Tego lata przeczytałam tysiąc wpisów narzekających na wakacje nad Bałtykiem. A że to Polacy piją, a że są głośni, nie mają manier, zajmują za dużo miejsca, nie sprzątają po swoich psach, dzieciom pozwalają biegać nago, robić kupę w piasku i jeść lody do północy. A ja powiem tak – Polacy nie są źli, nasz Bałtyk jest piękny, plaże mamy jedne z ładniejszych w Europie, a urlop jest po to, aby odpocząć i wrzucić na luz!

Na lato w tym roku nie ma co narzekać, były prawdziwe upały, gorące noce i w dzień temperatura sięgająca 40 stopni. Wszyscy, którzy wybrali jako kierunek tych wakacji Polskę, skorzystali. Oczywiście znaleźli się i tacy, którzy na ten upał narzekali, psioczyli i marzyli, żeby już się skończył, żeby nadeszła mokra jesień i szarówka, bo wtedy to już wszyscy narzekają i statystyczny Polak czuje się swojsko.
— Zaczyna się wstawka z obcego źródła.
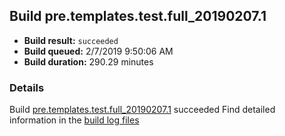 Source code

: ## Build pre.templates.test.full_20190207.1
- **Build result:** `succeeded`
- **Build queued:** 2/7/2019 9:50:06 AM
- **Build duration:** 290.29 minutes
### Details
Build [pre.templates.test.full_20190207.1](https://winappstudio.visualstudio.com/web/build.aspx?pcguid=a4ef43be-68ce-4195-a619-079b4d9834c2&builduri=vstfs%3a%2f%2f%2fBuild%2fBuild%2f27049) succeeded
Find detailed information in the [build log files](https://uwpctdiags.blob.core.windows.net/buildlogs/pre.templates.test.full_20190207.1_logs.zip)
Jestem nad morzem, jak zwykle, co roku, choć na chwilę lubię zajrzeć nad Bałtyk. I jak co roku, chociaż woda nadal ma poniżej 10 stopni, piasek jest zimny, a dzisiaj nawet padał deszcz, nie mogę się przestać zachwycać. Jak tu pięknie! Te nasze plaże to perełka! Takiej plaży nie ma ani w modnej Chorwacji, ani w Turcji, ani nad Adriatykiem. Nawet jedno z piękniejszych miejsc na ziemi jakie kiedykolwiek widziałam – Nicea – może nam naszej szerokiej, piaszczystej plaży z białym piaskiem, pozazdrościć. Czy Ty wiesz, że w takiej Nicei sobie na piasku, na kocu nie poleżysz? Bo go nie ma, są kamienie!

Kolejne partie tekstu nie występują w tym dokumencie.